Hüller, who also starred in this year’s “Project Hail Mary,” was asked if she feels guilty as a German woman playing Nazi characters. (She also recently starred in the Oscar-winning “The Zone of Interest,” where she played the wife of a prominent Nazi official.) The actress responded, “I understand that question. Yes, I feel the guilt every day. And also, I never get bored of it, to feel the guilt, because it’s necessary in order to act right.”
Famously “Fatherland” came together when another project, “The Island,” starring Rooney Mara and Joaquin Phoenix, fell apart weeks before production was set to begin, thanks to the actors’ strike. Pawlikowski quickly zeroed in on “Fatherland.”
“I thought that could be an interesting film. Not a kind of historical reconstruction, but if we can abstract everything away and focus on the … three characters, and the moment, and reduce what was a complicated long journey,” explained Pawlikowski. “And it’s a family story in it, an incredible historical context as well, which is always something that I like doing: telling history through people, through relationships.”
Not that he didn’t make changes to the actual story.
“The actual journey happened with Katia, the wife of Thomas Mann, who wasn’t dramatically so interesting, so we dismissed her and brought in Erica, (who) was very interesting,” said Pawlikowski.
Mubi will release “Fatherland” later this year.
Yet More Reviews!
You want reviews? We’ve got them. In addition to the “Tangles” and “Parallel Tales” reviews we’ve linked to above, we have some additional write-ups out of Cannes.
Zachary Lee reviewed Guillaume Canet’s latest “Karma,” starring Marion Cotillard and Leonardo Sbaraglia and shot by the wonderful cinematographer Benoît Debie, which he described as “a punishing, tense and brutal odyssey to hell and back with a reliably great performance from Cotillard.”
In “Karma” Cotillard plays a woman living in Spain who accused of a crime who must hideout in the cult she left years before. If you want more of a taste of “Karma,” you can actually watch a teaser below. It’s like we’re in Cannes!
And while there were certain aspects of the film that dazzled our reviewer, he concluded that “while Debie’s cinematography, Canet’s direction and a chilling, organ-heavy score that feels like experiencing a jump scare every time it is deployed make this more than mediocre, you’ll find it hard to distinguish these stories from other tales you can probably find on Netflix of people finding liberation from cults.” Ouch!
Our own Steve Pond reviewed “All of a Sudden,” the latest film from “Drive My Car” filmmaker Ryusuke Hamaguchi, which Pond points out, despite its title, runs a leisurely three-hours-and-sixteen-minutes.

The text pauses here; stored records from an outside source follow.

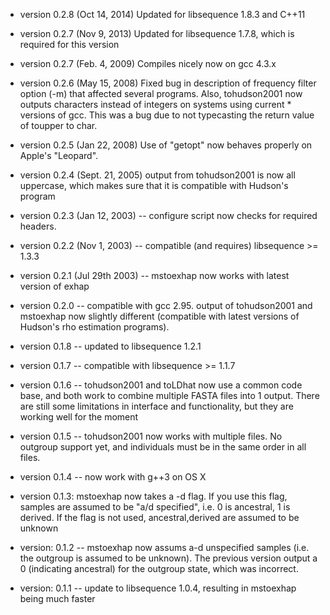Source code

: * version 0.2.8 (Oct 14, 2014) Updated for libsequence 1.8.3 and C++11

* version 0.2.7 (Nov 9, 2013)  Updated for libsequence 1.7.8, which is required for this version

* version 0.2.7 (Feb. 4, 2009)  Compiles nicely now on gcc 4.3.x

* version 0.2.6 (May 15, 2008) Fixed bug in description of frequency filter option (-m) that affected several programs.  Also, tohudson2001 now outputs characters instead of integers on systems using current * versions of gcc.  This was a bug due to not typecasting the return value of toupper to char.

* version 0.2.5 (Jan 22, 2008) Use of "getopt" now behaves properly on Apple's "Leopard".

* version 0.2.4 (Sept. 21, 2005)  output from tohudson2001 is now all
uppercase, which makes sure that it is compatible with Hudson's program

* version 0.2.3 (Jan 12, 2003) -- configure script now checks for
required headers.

* version 0.2.2 (Nov 1, 2003) -- compatible (and requires) libsequence
&gt;= 1.3.3

* version 0.2.1 (Jul 29th 2003) -- mstoexhap now works with latest version of exhap

* version 0.2.0 -- compatible with gcc 2.95.  output of tohudson2001
and mstoexhap now slightly different (compatible with latest versions of
Hudson's rho estimation programs).

* version 0.1.8 -- updated to libsequence 1.2.1

* version 0.1.7 -- compatible with libsequence &gt;= 1.1.7

* version 0.1.6 -- tohudson2001 and toLDhat now use a common code
base, and both work to combine multiple FASTA files into 1 output.  There
are still some limitations in interface and functionality, but they are
working well for the moment

* version 0.1.5 -- tohudson2001 now works with multiple files.  No
outgroup support yet, and individuals must be in the same order in all files.

* version 0.1.4 -- now work with g++3 on OS X

* version 0.1.3: mstoexhap now takes a -d flag.  If you use this flag,
samples are assumed to be "a/d specified", i.e. 0 is ancestral, 1 is
derived.  If the flag is not used, ancestral,derived are assumed to be unknown

* version: 0.1.2 -- mstoexhap now assums a-d unspecified samples (i.e.
the outgroup is assumed to be unknown).  The previous version output a 0
(indicating ancestral) for the outgroup state, which was incorrect.

* version: 0.1.1 -- update to libsequence 1.0.4, resulting in
mstoexhap being much faster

And while that runtime might have been punishing, Pond seems to have enjoyed his stay with the filmmaker – mostly. “As he did in ‘Drive My Car,’ the director turns to theater as a way to cope with the thorniness of life, and he defaults to moody resonance over explanation at every turn. ‘All of a Sudden’ circles back to the idea of hope in impossible situations; it gently insists that no one is normal, and it helps us find the beauty in that,” Pond wrote.